Role of necroptotic cancer cells in anti-cancer immunity

Abstract

Abstract Successful immunogenic apoptosis in experimental cancer therapy depends on the induction of strong host anti-tumor responses. Given that tumors are often resistant to apoptosis, it is important to identify alternative molecular mechanisms that elicit immunogenic cell death. Necroptosis is one form of regulated necrosis and is mediated by RIPK1, RIPK3, and its substrate mixed lineage kinase domain-like and has been reported to contribute to inflammation under pathological conditions. Necroptosis is commonly induced by ligand-dependent activation of certain members of the TNFR and TLR families. To circumvent the use of cell death-inducing ligands or other immune active molecules that would not allow us to evaluate the immune response resulting uniquely from necroptosis induction, we opted for the use of inducible Tet-On systems for the expression of the downstream necroptotic effector proteins, allowing us to induce necroptosis independently of any receptor activation.
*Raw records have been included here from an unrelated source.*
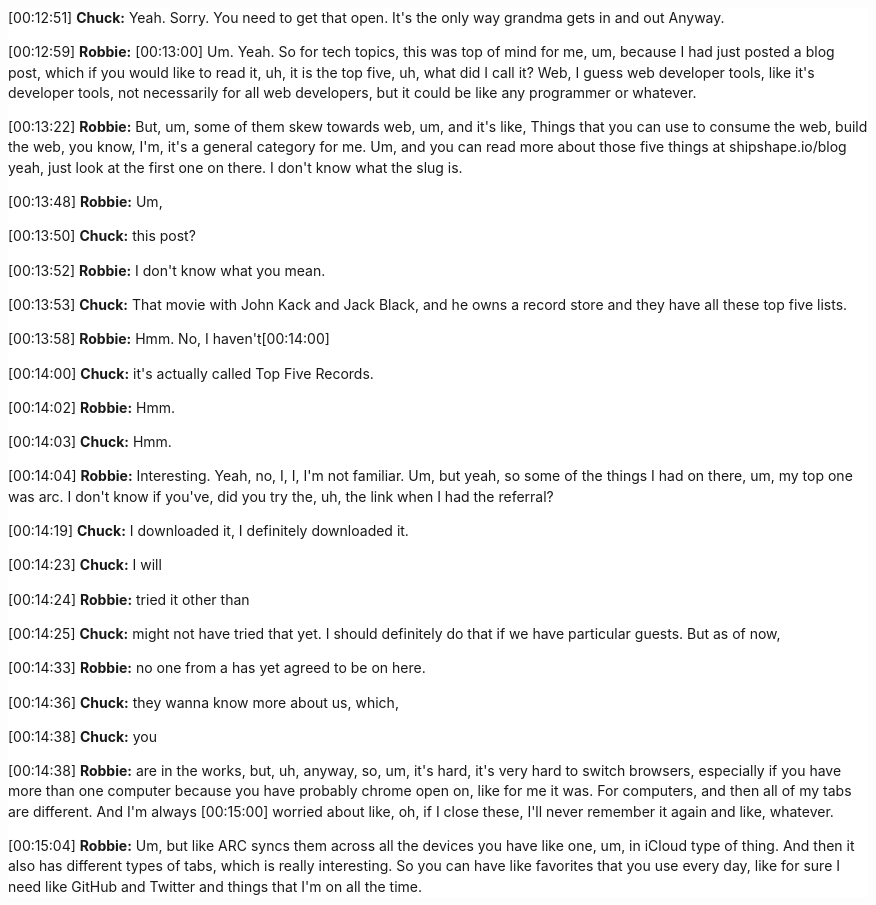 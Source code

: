 [00:12:51] **Chuck:** Yeah. Sorry. You need to get that open. It's the only way
grandma gets in and out Anyway.

[00:12:59] **Robbie:** [00:13:00] Um. Yeah. So for tech topics, this was top of
mind for me, um, because I had just posted a blog post, which if you would like
to read it, uh, it is the top five, uh, what did I call it? Web, I guess web
developer tools, like it's developer tools, not necessarily for all web
developers, but it could be like any programmer or whatever.

[00:13:22] **Robbie:** But, um, some of them skew towards web, um, and it's
like, Things that you can use to consume the web, build the web, you know, I'm,
it's a general category for me. Um, and you can read more about those five
things at shipshape.io/blog yeah, just look at the first one on there. I don't
know what the slug is.

[00:13:48] **Robbie:** Um,

[00:13:50] **Chuck:** this post?

[00:13:52] **Robbie:** I don't know what you mean.

[00:13:53] **Chuck:** That movie with John Kack and Jack Black, and he owns a
record store and they have all these top five lists.

[00:13:58] **Robbie:** Hmm. No, I haven't[00:14:00]

[00:14:00] **Chuck:** it's actually called Top Five Records.

[00:14:02] **Robbie:** Hmm.

[00:14:03] **Chuck:** Hmm.

[00:14:04] **Robbie:** Interesting. Yeah, no, I, I, I'm not familiar. Um, but
yeah, so some of the things I had on there, um, my top one was arc. I don't know
if you've, did you try the, uh, the link when I had the referral?

[00:14:19] **Chuck:** I downloaded it, I definitely downloaded it.

[00:14:23] **Chuck:** I will

[00:14:24] **Robbie:** tried it other than

[00:14:25] **Chuck:** might not have tried that yet. I should definitely do that
if we have particular guests. But as of now,

[00:14:33] **Robbie:** no one from a has yet agreed to be on here.

[00:14:36] **Chuck:** they wanna know more about us, which,

[00:14:38] **Chuck:** you

[00:14:38] **Robbie:** are in the works, but, uh, anyway, so, um, it's hard,
it's very hard to switch browsers, especially if you have more than one computer
because you have probably chrome open on, like for me it was. For computers, and
then all of my tabs are different. And I'm always [00:15:00] worried about like,
oh, if I close these, I'll never remember it again and like, whatever.

[00:15:04] **Robbie:** Um, but like ARC syncs them across all the devices you
have like one, um, in iCloud type of thing. And then it also has different types
of tabs, which is really interesting. So you can have like favorites that you
use every day, like for sure I need like GitHub and Twitter and things that I'm
on all the time.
In our genetic model a direct dimerization of FADD combined with inducible expression of RIPK3 promotes necroptosis. We report that necroptotic cancer cells release DAMPs and promote maturation of dendritic cells, the cross-priming of cytotoxic T cells, and the production of IFN-γ in response to tumor antigen stimulation. Using both FADD-dependent and FADD-independent RIPK3 induction systems, we demonstrate the efficient vaccination potential of immunogenic necroptotic cells. Our study broadens the current concept of immunogenic cell death and opens doors for the development of new strategies in cancer therapy.